**Directions:** Print the entries exactly; no image belongs in the copy.

┌────────

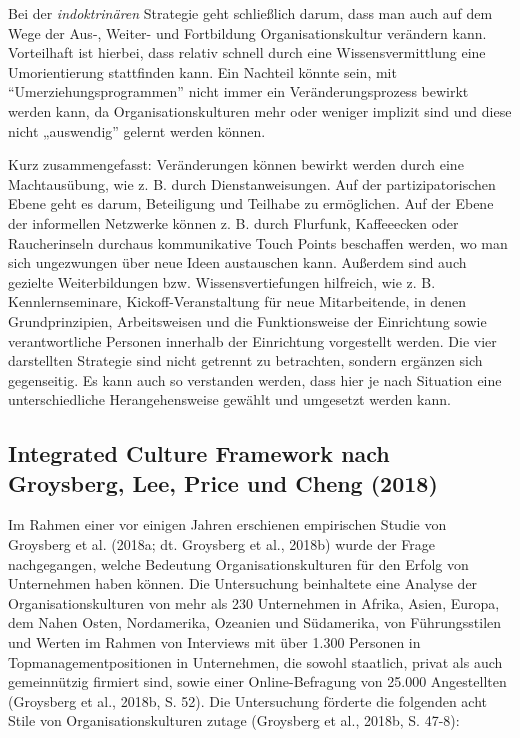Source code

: \documentclass[
  letterpaper,
]{book}
\begin{document}
Bei der \emph{indoktrinären} Strategie geht schließlich darum, dass man
auch auf dem Wege der Aus-, Weiter- und Fortbildung Organisationskultur
verändern kann. Vorteilhaft ist hierbei, dass relativ schnell durch eine
Wissensvermittlung eine Umorientierung stattfinden kann. Ein Nachteil
könnte sein, mit ``Umerziehungsprogrammen'' nicht immer ein
Veränderungsprozess bewirkt werden kann, da Organisationskulturen mehr
oder weniger implizit sind und diese nicht „auswendig'' gelernt werden
können.

Kurz zusammengefasst: Veränderungen können bewirkt werden durch eine
Machtausübung, wie z. B. durch Dienstanweisungen. Auf der
partizipatorischen Ebene geht es darum, Beteiligung und Teilhabe zu
ermöglichen. Auf der Ebene der informellen Netzwerke können z. B. durch
Flurfunk, Kaffeeecken oder Raucherinseln durchaus kommunikative Touch
Points beschaffen werden, wo man sich ungezwungen über neue Ideen
austauschen kann. Außerdem sind auch gezielte Weiterbildungen bzw.
Wissensvertiefungen hilfreich, wie z. B. Kennlernseminare,
Kickoff-Veranstaltung für neue Mitarbeitende, in denen Grundprinzipien,
Arbeitsweisen und die Funktionsweise der Einrichtung sowie
verantwortliche Personen innerhalb der Einrichtung vorgestellt werden.
Die vier darstellten Strategie sind nicht getrennt zu betrachten,
sondern ergänzen sich gegenseitig. Es kann auch so verstanden werden,
dass hier je nach Situation eine unterschiedliche Herangehensweise
gewählt und umgesetzt werden kann.

\subsection{Integrated Culture Framework nach Groysberg, Lee, Price und
Cheng
(2018)}\label{integrated-culture-framework-nach-groysberg-lee-price-und-cheng-2018}

Im Rahmen einer vor einigen Jahren erschienen empirischen Studie von
Groysberg et al. (2018a; dt. Groysberg et al., 2018b) wurde der Frage
nachgegangen, welche Bedeutung Organisationskulturen für den Erfolg von
Unternehmen haben können. Die Untersuchung beinhaltete eine Analyse der
Organisationskulturen von mehr als 230 Unternehmen in Afrika, Asien,
Europa, dem Nahen Osten, Nordamerika, Ozeanien und Südamerika, von
Führungsstilen und Werten im Rahmen von Interviews mit über 1.300
Personen in Topmanagementpositionen in Unternehmen, die sowohl
staatlich, privat als auch gemeinnützig firmiert sind, sowie einer
Online-Befragung von 25.000 Angestellten (Groysberg et al., 2018b, S.
52). Die Untersuchung förderte die folgenden acht Stile von
Organisationskulturen zutage (Groysberg et al., 2018b, S. 47-8):
\end{document}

└────────

**Output for this exercise:**
Source code

: \documentclass[
  letterpaper,
]{book}
\begin{document}
Bei der \emph{indoktrinären} Strategie geht schließlich darum, dass man
auch auf dem Wege der Aus-, Weiter- und Fortbildung Organisationskultur
verändern kann. Vorteilhaft ist hierbei, dass relativ schnell durch eine
Wissensvermittlung eine Umorientierung stattfinden kann. Ein Nachteil
könnte sein, mit ``Umerziehungsprogrammen'' nicht immer ein
Veränderungsprozess bewirkt werden kann, da Organisationskulturen mehr
oder weniger implizit sind und diese nicht „auswendig'' gelernt werden
können.

Kurz zusammengefasst: Veränderungen können bewirkt werden durch eine
Machtausübung, wie z. B. durch Dienstanweisungen. Auf der
partizipatorischen Ebene geht es darum, Beteiligung und Teilhabe zu
ermöglichen. Auf der Ebene der informellen Netzwerke können z. B. durch
Flurfunk, Kaffeeecken oder Raucherinseln durchaus kommunikative Touch
Points beschaffen werden, wo man sich ungezwungen über neue Ideen
austauschen kann. Außerdem sind auch gezielte Weiterbildungen bzw.
Wissensvertiefungen hilfreich, wie z. B. Kennlernseminare,
Kickoff-Veranstaltung für neue Mitarbeitende, in denen Grundprinzipien,
Arbeitsweisen und die Funktionsweise der Einrichtung sowie
verantwortliche Personen innerhalb der Einrichtung vorgestellt werden.
Die vier darstellten Strategie sind nicht getrennt zu betrachten,
sondern ergänzen sich gegenseitig. Es kann auch so verstanden werden,
dass hier je nach Situation eine unterschiedliche Herangehensweise
gewählt und umgesetzt werden kann.

\subsection{Integrated Culture Framework nach Groysberg, Lee, Price und
Cheng
(2018)}\label{integrated-culture-framework-nach-groysberg-lee-price-und-cheng-2018}

Im Rahmen einer vor einigen Jahren erschienen empirischen Studie von
Groysberg et al. (2018a; dt. Groysberg et al., 2018b) wurde der Frage
nachgegangen, welche Bedeutung Organisationskulturen für den Erfolg von
Unternehmen haben können. Die Untersuchung beinhaltete eine Analyse der
Organisationskulturen von mehr als 230 Unternehmen in Afrika, Asien,
Europa, dem Nahen Osten, Nordamerika, Ozeanien und Südamerika, von
Führungsstilen und Werten im Rahmen von Interviews mit über 1.300
Personen in Topmanagementpositionen in Unternehmen, die sowohl
staatlich, privat als auch gemeinnützig firmiert sind, sowie einer
Online-Befragung von 25.000 Angestellten (Groysberg et al., 2018b, S.
52). Die Untersuchung förderte die folgenden acht Stile von
Organisationskulturen zutage (Groysberg et al., 2018b, S. 47-8):
\end{document}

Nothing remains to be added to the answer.